Diligent searches for legal records documenting the sequential sale and/or transfer of this property from the late 18thcentury to the date of the Smith purchase have been hampered by lapses in legal records, but the interest of Oakes Smith and her husband in the history of the US, the evidence of their significant investment in the storied life of Washington specifically, coupled with their financial means in 1859, argue strongly that their choice of a new home on Long Island was not random. Most important to recall is that while our records of the property’s provenance are incomplete now, 230 years after Washington’s visit, in 1859, only 70 years after the fact, the sequence of property ownership was doubtless much more clear.

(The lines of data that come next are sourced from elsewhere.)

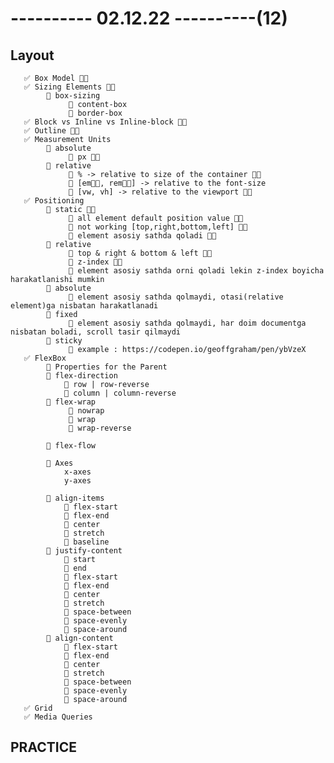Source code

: # ---------- 02.12.22 ----------(12)

## Layout

       ✅ Box Model 👍🏻
       ✅ Sizing Elements 👍🏻
            🔷 box-sizing
                 🎁 content-box
                 🎁 border-box
       ✅ Block vs Inline vs Inline-block 👍🏻
       ✅ Outline 👍🏻
       ✅ Measurement Units
            🔷 absolute
                 🎁 px 👍🏻
            🔷 relative
                 🎁 % -> relative to size of the container 👍🏻
                 🎁 [em👍🏻, rem👍🏻] -> relative to the font-size
                 🎁 [vw, vh] -> relative to the viewport 👍🏻
       ✅ Positioning
            🔷 static 👍🏻
                 🎁 all element default position value 👍🏻
                 🎁 not working [top,right,bottom,left] 👍🏻
                 🎁 element asosiy sathda qoladi 👍🏻
            🔷 relative
                 🎁 top & right & bottom & left 👍🏻
                 🎁 z-index 👍🏻
                 🎁 element asosiy sathda orni qoladi lekin z-index boyicha harakatlanishi mumkin
            🔷 absolute
                 🎁 element asosiy sathda qolmaydi, otasi(relative element)ga nisbatan harakatlanadi
            🔷 fixed
                 🎁 element asosiy sathda qolmaydi, har doim documentga nisbatan boladi, scroll tasir qilmaydi
            🔷 sticky
                 🎁 example : https://codepen.io/geoffgraham/pen/ybVzeX
       ✅ FlexBox
            🔷 Properties for the Parent
            🔷 flex-direction
                🎁 row | row-reverse
                🎁 column | column-reverse
            🔷 flex-wrap
                 🎁 nowrap
                 🎁 wrap
                 🎁 wrap-reverse

            🔷 flex-flow

            🔷 Axes
                x-axes
                y-axes

            🔷 align-items
                🎁 flex-start
                🎁 flex-end
                🎁 center
                🎁 stretch
                🎁 baseline
            🔷 justify-content
                🎁 start
                🎁 end
                🎁 flex-start
                🎁 flex-end
                🎁 center
                🎁 stretch
                🎁 space-between
                🎁 space-evenly
                🎁 space-around
            🔷 align-content
                🎁 flex-start
                🎁 flex-end
                🎁 center
                🎁 stretch
                🎁 space-between
                🎁 space-evenly
                🎁 space-around
       ✅ Grid
       ✅ Media Queries

## PRACTICE
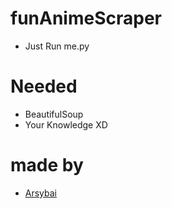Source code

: # funAnimeScraper
- Just Run me.py

# Needed
- BeautifulSoup
- Your Knowledge XD

# made by
- [Arsybai](https://arsybai.xyz)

Proud of her financial success and continually interested, as a woman writer, in claiming the same rights as men to the documentation of American history, it would be completely fitting that, hearing of the Woodhull mansion’s relation to Washington’s stay, Elizabeth Oakes Smith would have made a special effort to purchase a property with such a link to American history.
Like most white Americans of the antebellum period, and particularly as writers and editors in the publishing industry in the 1830s and 40s, Elizabeth Oakes Smith and her husband read and wrote frequently of Washington as the “father of our country,” a modern mythic figure around which the ideals of the US population were centered. In the summer of 1847, however, Oakes Smith’s relation to Washington became more material and personal, when she visited the family of Judge Hagerman and the Hopper family near what is now Mahwah, New Jersey. There, she dined with an elderly member of the Hopper family who displayed part of a dinner service used to entertain Washington, and she enjoyed a tour of the area, where Judge Pierson, a key land owner in the area, pointed out to her the hemlock that marked the place where Washington camped during the Revolutionary war.
This experience made such an impression upon her that she began to incorporate this local history into several of her works—whether in prefatory remarks (as in her novel, The Salamander (1848), set in the Ramapaugh Valley of an earlier time) or in the main plot (her novel The Ramapo Pass: A Romance of the Revolution, (1848), in which Washington is a principal figure. In fact, Oakes Smith expanded the latter novel with a new more detailed preface remembering her visit with the Hoppers in a serial reprint, The Intercepted Messenger of Ramapo Pass in Emerson’s United States Magazine in 1856, a journal she edited along with her husband from 1856 to 1858, and then expanded the same work again for a novel in Beadle’s Dime Novel series under the title The Bald Eagle in 1867.
Most important, to her, was the authority such “local history” might provide for her as one documenting American history. In an 1849 letter to Benson Lossing, author of The Pictorial Fieldbook of the Revolution (1850), she shared the details of her visit to the Ramapaugh Valley, concluding, “I have been thus explicit, Sir, in giving you these details, because I consider them essential to this part of our history, and as throwing additional light upon the character of Washington.” When her anecdotes were incorporated in Lossing’s work, she proudly remarked in a letter dated March 1, 1851 “I am much gratified at being given an authority in your work, for I am very unwilling to be regarded as a mere Magazine writer, a compounder of mawkish stories, and sentimental poetry.”
Elizabeth Oakes Smith’s lecture career and her turn to the feminist cause from 1850 to 1857 turned her focus away from American history as such, but when she joined her husband as co-editor of Emerson’s United States Magazine (later The Great Republic Monthly) from 1856 through 1859, she returned to her work on Washington. The magazine’s series on “The Capitol at Washington,” followed by fourteen long installments of a serialized “Life of Washington” from June 1857 to November 1858 show a continued dedication to this central figure in US history.
In sum, especially given their immediately preceding work on Washington, lasting at least from 1847 to 1859, it would make perfect sense that Oakes Smith and her husband might choose to purchase the home in Patchogue that local residents knew, better than any lawyer, held a direct relation to one of the figures at the center of their work and American history. There were obviously current residents in Patchogue in 1859 who were living at the time of Washington’s visit, who needed no research archive or legal records to document the connection.